In regard to questions about why the renovation work on the Herschler Building can't be halted, Stubson says doing so at this point would cost the state the $20 million that has already been spent on that project.

Stubson also says that contrary to the perception among some people that state government is spending money on a "Taj Mahal"  project,  he sees it as "honoring a historic building." He adds, "If we're going to do this once every 125 years, let's do it right."

Rep. Mary Throne (D-Cheyenne), another member of the committee, largely echoes Stubson's comments on the subject, adding the plans for the Herschler building have been considerably scaled back. She also says it would be difficult to simply stop the work on the Herschler building without impacting the capitol renovation work "the two are so intertwined."

Organizations such as the Wyoming Liberty Group, among others have criticized the project for what they see as excessive and unneeded spending.

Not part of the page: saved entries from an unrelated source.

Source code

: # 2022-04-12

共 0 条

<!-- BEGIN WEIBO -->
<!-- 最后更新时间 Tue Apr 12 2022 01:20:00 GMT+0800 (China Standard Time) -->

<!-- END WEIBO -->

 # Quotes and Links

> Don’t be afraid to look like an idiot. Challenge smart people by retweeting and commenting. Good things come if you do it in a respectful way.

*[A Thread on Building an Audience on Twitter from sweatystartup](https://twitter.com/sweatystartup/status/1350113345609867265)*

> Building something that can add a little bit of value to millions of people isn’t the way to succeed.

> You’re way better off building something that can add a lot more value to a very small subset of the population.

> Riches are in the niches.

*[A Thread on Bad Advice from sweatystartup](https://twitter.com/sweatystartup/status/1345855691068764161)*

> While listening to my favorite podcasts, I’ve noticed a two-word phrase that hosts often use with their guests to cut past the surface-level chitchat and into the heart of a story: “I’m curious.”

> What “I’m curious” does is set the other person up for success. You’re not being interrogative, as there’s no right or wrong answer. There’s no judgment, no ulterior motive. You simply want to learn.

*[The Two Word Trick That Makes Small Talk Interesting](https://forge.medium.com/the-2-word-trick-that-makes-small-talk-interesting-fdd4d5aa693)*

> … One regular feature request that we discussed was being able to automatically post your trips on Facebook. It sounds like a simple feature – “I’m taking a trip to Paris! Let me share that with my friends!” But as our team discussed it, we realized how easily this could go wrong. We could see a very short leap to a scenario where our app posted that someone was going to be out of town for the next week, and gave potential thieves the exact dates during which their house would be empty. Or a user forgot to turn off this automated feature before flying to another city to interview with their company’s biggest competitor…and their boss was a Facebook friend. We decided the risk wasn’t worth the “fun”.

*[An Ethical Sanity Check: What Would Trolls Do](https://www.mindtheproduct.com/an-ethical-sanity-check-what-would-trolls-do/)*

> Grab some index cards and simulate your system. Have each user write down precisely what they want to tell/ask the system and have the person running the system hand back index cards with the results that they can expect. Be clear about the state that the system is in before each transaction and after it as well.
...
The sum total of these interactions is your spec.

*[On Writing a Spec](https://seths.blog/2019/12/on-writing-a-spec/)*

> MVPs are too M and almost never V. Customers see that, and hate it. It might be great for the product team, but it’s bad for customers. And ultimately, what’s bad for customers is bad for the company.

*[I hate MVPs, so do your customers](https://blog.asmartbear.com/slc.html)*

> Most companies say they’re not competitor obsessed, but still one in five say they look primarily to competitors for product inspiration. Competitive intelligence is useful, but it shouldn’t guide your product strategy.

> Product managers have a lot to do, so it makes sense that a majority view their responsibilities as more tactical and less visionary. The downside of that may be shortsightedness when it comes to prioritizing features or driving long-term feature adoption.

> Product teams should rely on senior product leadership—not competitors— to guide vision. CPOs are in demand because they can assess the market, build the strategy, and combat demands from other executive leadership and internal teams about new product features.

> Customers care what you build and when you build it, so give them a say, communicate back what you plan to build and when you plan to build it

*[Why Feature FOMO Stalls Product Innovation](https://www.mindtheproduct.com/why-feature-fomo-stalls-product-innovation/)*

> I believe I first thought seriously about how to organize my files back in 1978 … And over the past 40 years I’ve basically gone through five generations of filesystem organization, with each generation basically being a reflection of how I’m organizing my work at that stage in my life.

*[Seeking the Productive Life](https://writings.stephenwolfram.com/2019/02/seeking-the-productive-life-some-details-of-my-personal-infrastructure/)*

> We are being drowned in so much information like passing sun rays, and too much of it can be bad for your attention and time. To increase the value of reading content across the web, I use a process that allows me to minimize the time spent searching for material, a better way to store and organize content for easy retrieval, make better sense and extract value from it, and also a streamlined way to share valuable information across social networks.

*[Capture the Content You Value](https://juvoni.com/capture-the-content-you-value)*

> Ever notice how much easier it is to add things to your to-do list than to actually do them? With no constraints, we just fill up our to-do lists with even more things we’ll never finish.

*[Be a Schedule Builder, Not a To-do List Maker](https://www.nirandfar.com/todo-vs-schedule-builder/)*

Last summer, Liberty Group's Maureen Bader called the project "a monument to the egos of some legislators."

Bader more recently said that while she doesn't  have a problem with work designed to improve the safety of the building, that could be done for far less than the roughly $300 million projected cost of the project. She also says the project may well end up costing more than that. The project was projected to cost $259 million, including the Herschler renovation, in 2014.

Bader has accused the Legislature's Joint Appropriations Committee [JAC] of trying to hide cost overruns on the project.

The legislature is currently meeting in the Jonah Business Center in Cheyenne while the renovation work continues, and is expected to meet there in 2017 and 2018 as well.